~ An O’Reilly Radar Report: What is Data Science?
The analytics market is enormous; it is estimated at around $70 billion today, growing at an astounding 14-20% per year.1 And everyone’s getting in, from the technology heavyweights to the warehousing specialists to the visualization tool vendors to industry-specific companies across all sectors.
The utility industry is no different. Energy Central’s Utility Analytics Institute forecasts that utilities worldwide will spend over $2 billion2 and Pike Research forecasts over $4 billion annually on analytics by 2015, with a 65% compound annual growth rate (CAGR) from 2010.3
The intelligence gathered from the analysis of data from new devices and sensors is essential if utilities hope to derive the promised benefits from their smart grid initiatives.
The problem, though, is not finding data. It is figuring out what to do with it.

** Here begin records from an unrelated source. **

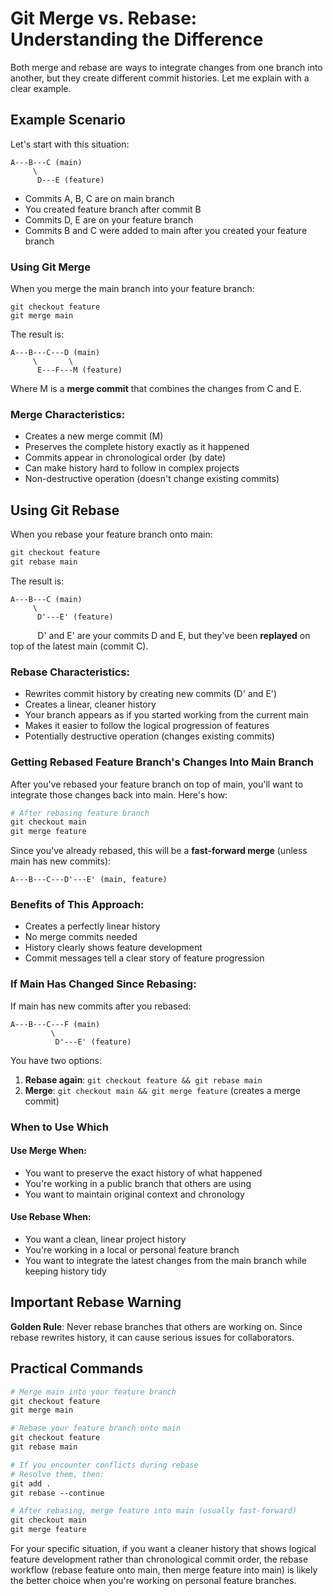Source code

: # Git Merge vs. Rebase: Understanding the Difference

Both merge and rebase are ways to integrate changes from one branch into another, but they create different commit histories. Let me explain with a clear example.

## Example Scenario

Let's start with this situation:

```
A---B---C (main)
     \
      D---E (feature)
```
- Commits A, B, C are on main branch
- You created feature branch after commit B
- Commits D, E are on your feature branch
- Commits B and C were added to main after you created your feature branch

### Using Git Merge

When you merge the main branch into your feature branch:
``` 
git checkout feature
git merge main
```

The result is:
```
A---B---C---D (main)
     \       \
      E---F---M (feature)
```
Where M is a **merge commit** that combines the changes from C and E.

### Merge Characteristics:

- Creates a new merge commit (M)
- Preserves the complete history exactly as it happened
- Commits appear in chronological order (by date)
- Can make history hard to follow in complex projects
- Non-destructive operation (doesn't change existing commits)

## Using Git Rebase

When you rebase your feature branch onto main:
``` bash 
git checkout feature
git rebase main
```

The result is:
```  
A---B---C (main)
     \
      D'---E' (feature)
```
          
D' and E' are your commits D and E, but they've been **replayed** on top of the latest main (commit C).

### Rebase Characteristics:

- Rewrites commit history by creating new commits (D' and E')
- Creates a linear, cleaner history
- Your branch appears as if you started working from the current main
- Makes it easier to follow the logical progression of features
- Potentially destructive operation (changes existing commits)

### Getting Rebased Feature Branch's Changes Into Main Branch

After you've rebased your feature branch on top of main, you'll want to integrate those changes back into main. Here's how:
``` bash
# After rebasing feature branch
git checkout main
git merge feature
```
Since you've already rebased, this will be a **fast-forward merge** (unless main has new commits):
```
A---B---C---D'---E' (main, feature)
```

### Benefits of This Approach:

- Creates a perfectly linear history
- No merge commits needed
- History clearly shows feature development
- Commit messages tell a clear story of feature progression

### If Main Has Changed Since Rebasing:

If main has new commits after you rebased:
```
A---B---C---F (main)
         \
          D'---E' (feature)
```
You have two options:

1. **Rebase again**: `git checkout feature && git rebase main`
2. **Merge**: `git checkout main && git merge feature` (creates a merge commit)

### When to Use Which

#### Use Merge When:

- You want to preserve the exact history of what happened
- You're working in a public branch that others are using
- You want to maintain original context and chronology

#### Use Rebase When:

- You want a clean, linear project history
- You're working in a local or personal feature branch
- You want to integrate the latest changes from the main branch while keeping history tidy

## Important Rebase Warning

**Golden Rule**: Never rebase branches that others are working on. Since rebase rewrites history, it can cause serious issues for collaborators.

## Practical Commands
``` bash
# Merge main into your feature branch
git checkout feature
git merge main

# Rebase your feature branch onto main
git checkout feature
git rebase main

# If you encounter conflicts during rebase
# Resolve them, then:
git add .
git rebase --continue

# After rebasing, merge feature into main (usually fast-forward)
git checkout main
git merge feature
```
For your specific situation, if you want a cleaner history that shows logical feature development rather than chronological commit order, the rebase workflow (rebase feature onto main, then merge feature into main) is likely the better choice when you're working on personal feature branches.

The sky-rocketing data volumes within utilities are well publicized. The move to Advanced Metering Infrastructure will produce a staggering 3,000x the amount of data when compared to manual, monthly reads. Add in data from distribution automation devices, smart substations, home networks, wide area measurement systems and demand response systems, among others, and utilities will have plenty of data at their disposal. But what will they do with it?
- Will they use network instrumentation data to filter to root cause to eliminate unnecessary truck rolls?
- Will they use metering data and combine it with SCADA data to detect energy theft?
- Will they use distribution data to predict asset failures and proactively make repairs?
- Will they use weather data to track storms and Geographic Information System (GIS) data to optimize crew dispatch?
- Will they use synchrophasor data to provide the situational awareness that was missing in 2003?
EMC’s Data Scientist Team has been working with utility companies to not only define their most pressing questions, but also to apply the latest in mathematical and statistical methodologies to answering those questions.
Once the questions and methods have been defined, the next issue to resolve is the underlying technology.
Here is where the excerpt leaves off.